Sunday, December 13, 2015

Artificial Intelligence Defeats Visual Turing Test

            Artificial intelligence is catching up to humans. A new, military-funded artificial intelligence can generate new ideas as quickly and accurately as a human can. Brenden M. Lake, Ruslan Salakhutdinov, and Joshua B. Tenenbaum presented the Bayesian Program Learning framework, or BPL for short, in a paper published by the journal Science.
BPL is said to classify objects and generate ideas using just a single data point. To put BPL to the test, they showed BPL along with several participants 20 handwritten characters from 10 different alphabets. They then are asked to match the letter to the same character written by someone else. BPL scored a 97%, about the same as the other human participants, not to mention much better than previous algorithms. What’s even more amazing is that BPL also passed a visual form of the Turing Test. BPL was asked to draw letters that most humans couldn’t distinguish from another human’s writing.
An early form of this kind of AI dates back to 1997, when Gail A. Carpenter and Stephen Grossberg published a paper on adaptive resonance theory, or ART. Their model was based on a human’s neural network and, while learning quickly, was limited to simple pattern recognition. BPL, on the other hand, uses actual reasoning to infer why the data is the way it is.
If the reports are true, this could be a huge breakthrough in military surveillance, as indicated by the numerous military donors to the project such as the Air Force Office of Scientific Research, the Office of Naval Research, DARPA (Defense Advanced Research Projects Agency), and IARPA (Intelligence Advanced Research Agency).
Pentagon leaders have been discussing the use of this kind of Artificial Intelligence in surveillance missions, where teams might fly for over 6,000 hours before deciding to strike a specific target.
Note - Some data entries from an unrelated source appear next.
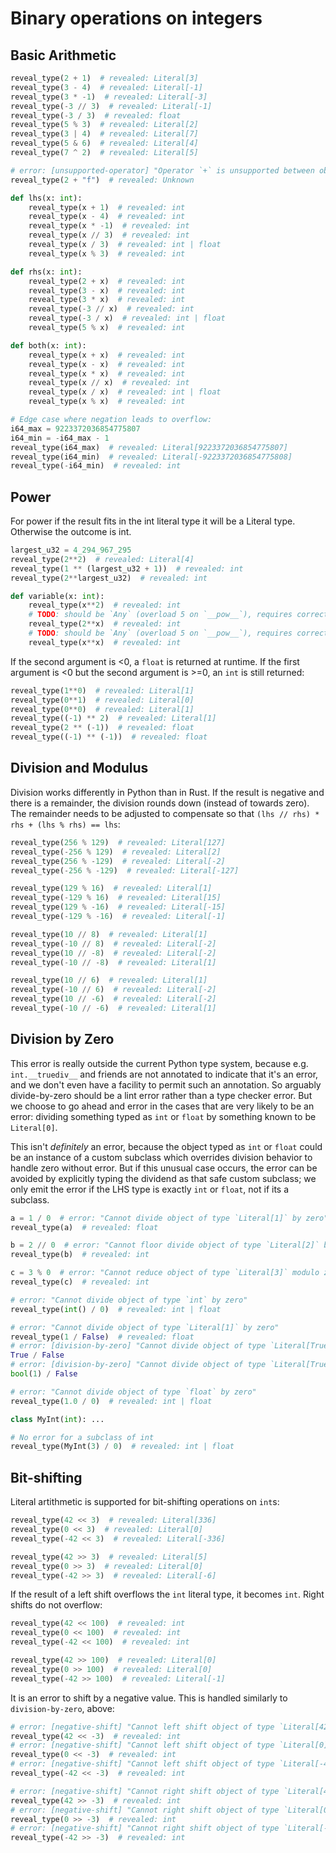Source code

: # Binary operations on integers

## Basic Arithmetic

```py
reveal_type(2 + 1)  # revealed: Literal[3]
reveal_type(3 - 4)  # revealed: Literal[-1]
reveal_type(3 * -1)  # revealed: Literal[-3]
reveal_type(-3 // 3)  # revealed: Literal[-1]
reveal_type(-3 / 3)  # revealed: float
reveal_type(5 % 3)  # revealed: Literal[2]
reveal_type(3 | 4)  # revealed: Literal[7]
reveal_type(5 & 6)  # revealed: Literal[4]
reveal_type(7 ^ 2)  # revealed: Literal[5]

# error: [unsupported-operator] "Operator `+` is unsupported between objects of type `Literal[2]` and `Literal["f"]`"
reveal_type(2 + "f")  # revealed: Unknown

def lhs(x: int):
    reveal_type(x + 1)  # revealed: int
    reveal_type(x - 4)  # revealed: int
    reveal_type(x * -1)  # revealed: int
    reveal_type(x // 3)  # revealed: int
    reveal_type(x / 3)  # revealed: int | float
    reveal_type(x % 3)  # revealed: int

def rhs(x: int):
    reveal_type(2 + x)  # revealed: int
    reveal_type(3 - x)  # revealed: int
    reveal_type(3 * x)  # revealed: int
    reveal_type(-3 // x)  # revealed: int
    reveal_type(-3 / x)  # revealed: int | float
    reveal_type(5 % x)  # revealed: int

def both(x: int):
    reveal_type(x + x)  # revealed: int
    reveal_type(x - x)  # revealed: int
    reveal_type(x * x)  # revealed: int
    reveal_type(x // x)  # revealed: int
    reveal_type(x / x)  # revealed: int | float
    reveal_type(x % x)  # revealed: int

# Edge case where negation leads to overflow:
i64_max = 9223372036854775807
i64_min = -i64_max - 1
reveal_type(i64_max)  # revealed: Literal[9223372036854775807]
reveal_type(i64_min)  # revealed: Literal[-9223372036854775808]
reveal_type(-i64_min)  # revealed: int
```

## Power

For power if the result fits in the int literal type it will be a Literal type. Otherwise the
outcome is int.

```py
largest_u32 = 4_294_967_295
reveal_type(2**2)  # revealed: Literal[4]
reveal_type(1 ** (largest_u32 + 1))  # revealed: int
reveal_type(2**largest_u32)  # revealed: int

def variable(x: int):
    reveal_type(x**2)  # revealed: int
    # TODO: should be `Any` (overload 5 on `__pow__`), requires correct overload matching
    reveal_type(2**x)  # revealed: int
    # TODO: should be `Any` (overload 5 on `__pow__`), requires correct overload matching
    reveal_type(x**x)  # revealed: int
```

If the second argument is \<0, a `float` is returned at runtime. If the first argument is \<0 but
the second argument is >=0, an `int` is still returned:

```py
reveal_type(1**0)  # revealed: Literal[1]
reveal_type(0**1)  # revealed: Literal[0]
reveal_type(0**0)  # revealed: Literal[1]
reveal_type((-1) ** 2)  # revealed: Literal[1]
reveal_type(2 ** (-1))  # revealed: float
reveal_type((-1) ** (-1))  # revealed: float
```

## Division and Modulus

Division works differently in Python than in Rust. If the result is negative and there is a
remainder, the division rounds down (instead of towards zero). The remainder needs to be adjusted to
compensate so that `(lhs // rhs) * rhs + (lhs % rhs) == lhs`:

```py
reveal_type(256 % 129)  # revealed: Literal[127]
reveal_type(-256 % 129)  # revealed: Literal[2]
reveal_type(256 % -129)  # revealed: Literal[-2]
reveal_type(-256 % -129)  # revealed: Literal[-127]

reveal_type(129 % 16)  # revealed: Literal[1]
reveal_type(-129 % 16)  # revealed: Literal[15]
reveal_type(129 % -16)  # revealed: Literal[-15]
reveal_type(-129 % -16)  # revealed: Literal[-1]

reveal_type(10 // 8)  # revealed: Literal[1]
reveal_type(-10 // 8)  # revealed: Literal[-2]
reveal_type(10 // -8)  # revealed: Literal[-2]
reveal_type(-10 // -8)  # revealed: Literal[1]

reveal_type(10 // 6)  # revealed: Literal[1]
reveal_type(-10 // 6)  # revealed: Literal[-2]
reveal_type(10 // -6)  # revealed: Literal[-2]
reveal_type(-10 // -6)  # revealed: Literal[1]
```

## Division by Zero

This error is really outside the current Python type system, because e.g. `int.__truediv__` and
friends are not annotated to indicate that it's an error, and we don't even have a facility to
permit such an annotation. So arguably divide-by-zero should be a lint error rather than a type
checker error. But we choose to go ahead and error in the cases that are very likely to be an error:
dividing something typed as `int` or `float` by something known to be `Literal[0]`.

This isn't _definitely_ an error, because the object typed as `int` or `float` could be an instance
of a custom subclass which overrides division behavior to handle zero without error. But if this
unusual case occurs, the error can be avoided by explicitly typing the dividend as that safe custom
subclass; we only emit the error if the LHS type is exactly `int` or `float`, not if its a subclass.

```py
a = 1 / 0  # error: "Cannot divide object of type `Literal[1]` by zero"
reveal_type(a)  # revealed: float

b = 2 // 0  # error: "Cannot floor divide object of type `Literal[2]` by zero"
reveal_type(b)  # revealed: int

c = 3 % 0  # error: "Cannot reduce object of type `Literal[3]` modulo zero"
reveal_type(c)  # revealed: int

# error: "Cannot divide object of type `int` by zero"
reveal_type(int() / 0)  # revealed: int | float

# error: "Cannot divide object of type `Literal[1]` by zero"
reveal_type(1 / False)  # revealed: float
# error: [division-by-zero] "Cannot divide object of type `Literal[True]` by zero"
True / False
# error: [division-by-zero] "Cannot divide object of type `Literal[True]` by zero"
bool(1) / False

# error: "Cannot divide object of type `float` by zero"
reveal_type(1.0 / 0)  # revealed: int | float

class MyInt(int): ...

# No error for a subclass of int
reveal_type(MyInt(3) / 0)  # revealed: int | float
```

## Bit-shifting

Literal artithmetic is supported for bit-shifting operations on `int`s:

```py
reveal_type(42 << 3)  # revealed: Literal[336]
reveal_type(0 << 3)  # revealed: Literal[0]
reveal_type(-42 << 3)  # revealed: Literal[-336]

reveal_type(42 >> 3)  # revealed: Literal[5]
reveal_type(0 >> 3)  # revealed: Literal[0]
reveal_type(-42 >> 3)  # revealed: Literal[-6]
```

If the result of a left shift overflows the `int` literal type, it becomes `int`. Right shifts do
not overflow:

```py
reveal_type(42 << 100)  # revealed: int
reveal_type(0 << 100)  # revealed: int
reveal_type(-42 << 100)  # revealed: int

reveal_type(42 >> 100)  # revealed: Literal[0]
reveal_type(0 >> 100)  # revealed: Literal[0]
reveal_type(-42 >> 100)  # revealed: Literal[-1]
```

It is an error to shift by a negative value. This is handled similarly to `division-by-zero`, above:

```py
# error: [negative-shift] "Cannot left shift object of type `Literal[42]` by a negative value"
reveal_type(42 << -3)  # revealed: int
# error: [negative-shift] "Cannot left shift object of type `Literal[0]` by a negative value"
reveal_type(0 << -3)  # revealed: int
# error: [negative-shift] "Cannot left shift object of type `Literal[-42]` by a negative value"
reveal_type(-42 << -3)  # revealed: int

# error: [negative-shift] "Cannot right shift object of type `Literal[42]` by a negative value"
reveal_type(42 >> -3)  # revealed: int
# error: [negative-shift] "Cannot right shift object of type `Literal[0]` by a negative value"
reveal_type(0 >> -3)  # revealed: int
# error: [negative-shift] "Cannot right shift object of type `Literal[-42]` by a negative value"
reveal_type(-42 >> -3)  # revealed: int
```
Of course the BPL is not in condition yet to fully replace pilots. “A lot of things will have to be done that involve expertise that none of us have” says Tenenbaum. Advances in this AI could also lead to far more capable drones, faster intelligence collection, and more accurate targeting through AI.

Erik Byrnjolfsson and Andrew McAfee predicted that artificial intelligence would soon reach our levels, and they appear to on the right track. Not long ago, AI couldn’t even pass the visual Turing Test, with the percentages ranging from 67% accuracy to 92%, more than double the error of both humans and the BPL. Now that an AI can pass the Turing Test, only time will tell what next breakthrough will be.